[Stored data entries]
▬▬▬

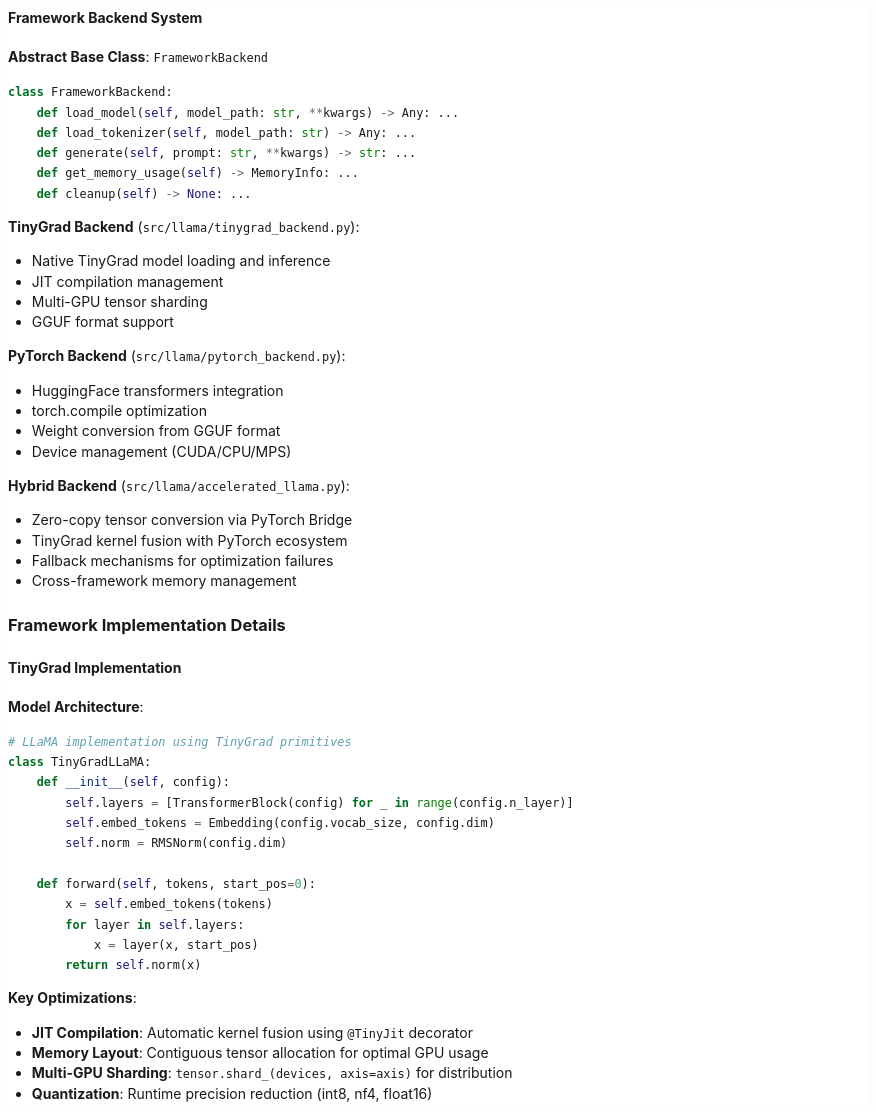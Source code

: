 #### Framework Backend System

**Abstract Base Class**: `FrameworkBackend`
```python
class FrameworkBackend:
    def load_model(self, model_path: str, **kwargs) -> Any: ...
    def load_tokenizer(self, model_path: str) -> Any: ...
    def generate(self, prompt: str, **kwargs) -> str: ...
    def get_memory_usage(self) -> MemoryInfo: ...
    def cleanup(self) -> None: ...
```

**TinyGrad Backend** (`src/llama/tinygrad_backend.py`):
- Native TinyGrad model loading and inference
- JIT compilation management
- Multi-GPU tensor sharding
- GGUF format support

**PyTorch Backend** (`src/llama/pytorch_backend.py`):
- HuggingFace transformers integration
- torch.compile optimization
- Weight conversion from GGUF format
- Device management (CUDA/CPU/MPS)

**Hybrid Backend** (`src/llama/accelerated_llama.py`):
- Zero-copy tensor conversion via PyTorch Bridge
- TinyGrad kernel fusion with PyTorch ecosystem
- Fallback mechanisms for optimization failures
- Cross-framework memory management

### Framework Implementation Details

#### TinyGrad Implementation

**Model Architecture**:
```python
# LLaMA implementation using TinyGrad primitives
class TinyGradLLaMA:
    def __init__(self, config):
        self.layers = [TransformerBlock(config) for _ in range(config.n_layer)]
        self.embed_tokens = Embedding(config.vocab_size, config.dim)
        self.norm = RMSNorm(config.dim)

    def forward(self, tokens, start_pos=0):
        x = self.embed_tokens(tokens)
        for layer in self.layers:
            x = layer(x, start_pos)
        return self.norm(x)
```

**Key Optimizations**:
- **JIT Compilation**: Automatic kernel fusion using `@TinyJit` decorator
- **Memory Layout**: Contiguous tensor allocation for optimal GPU usage
- **Multi-GPU Sharding**: `tensor.shard_(devices, axis=axis)` for distribution
- **Quantization**: Runtime precision reduction (int8, nf4, float16)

▬▬▬

▶ [Activity]
Whatever pictures the entries contain, omit them, and write the rest out exactly.

▶ [Problem solution]
Source code

: #### Framework Backend System

**Abstract Base Class**: `FrameworkBackend`
```python
class FrameworkBackend:
    def load_model(self, model_path: str, **kwargs) -> Any: ...
    def load_tokenizer(self, model_path: str) -> Any: ...
    def generate(self, prompt: str, **kwargs) -> str: ...
    def get_memory_usage(self) -> MemoryInfo: ...
    def cleanup(self) -> None: ...
```

**TinyGrad Backend** (`src/llama/tinygrad_backend.py`):
- Native TinyGrad model loading and inference
- JIT compilation management
- Multi-GPU tensor sharding
- GGUF format support

**PyTorch Backend** (`src/llama/pytorch_backend.py`):
- HuggingFace transformers integration
- torch.compile optimization
- Weight conversion from GGUF format
- Device management (CUDA/CPU/MPS)

**Hybrid Backend** (`src/llama/accelerated_llama.py`):
- Zero-copy tensor conversion via PyTorch Bridge
- TinyGrad kernel fusion with PyTorch ecosystem
- Fallback mechanisms for optimization failures
- Cross-framework memory management

### Framework Implementation Details

#### TinyGrad Implementation

**Model Architecture**:
```python
# LLaMA implementation using TinyGrad primitives
class TinyGradLLaMA:
    def __init__(self, config):
        self.layers = [TransformerBlock(config) for _ in range(config.n_layer)]
        self.embed_tokens = Embedding(config.vocab_size, config.dim)
        self.norm = RMSNorm(config.dim)

    def forward(self, tokens, start_pos=0):
        x = self.embed_tokens(tokens)
        for layer in self.layers:
            x = layer(x, start_pos)
        return self.norm(x)
```

**Key Optimizations**:
- **JIT Compilation**: Automatic kernel fusion using `@TinyJit` decorator
- **Memory Layout**: Contiguous tensor allocation for optimal GPU usage
- **Multi-GPU Sharding**: `tensor.shard_(devices, axis=axis)` for distribution
- **Quantization**: Runtime precision reduction (int8, nf4, float16)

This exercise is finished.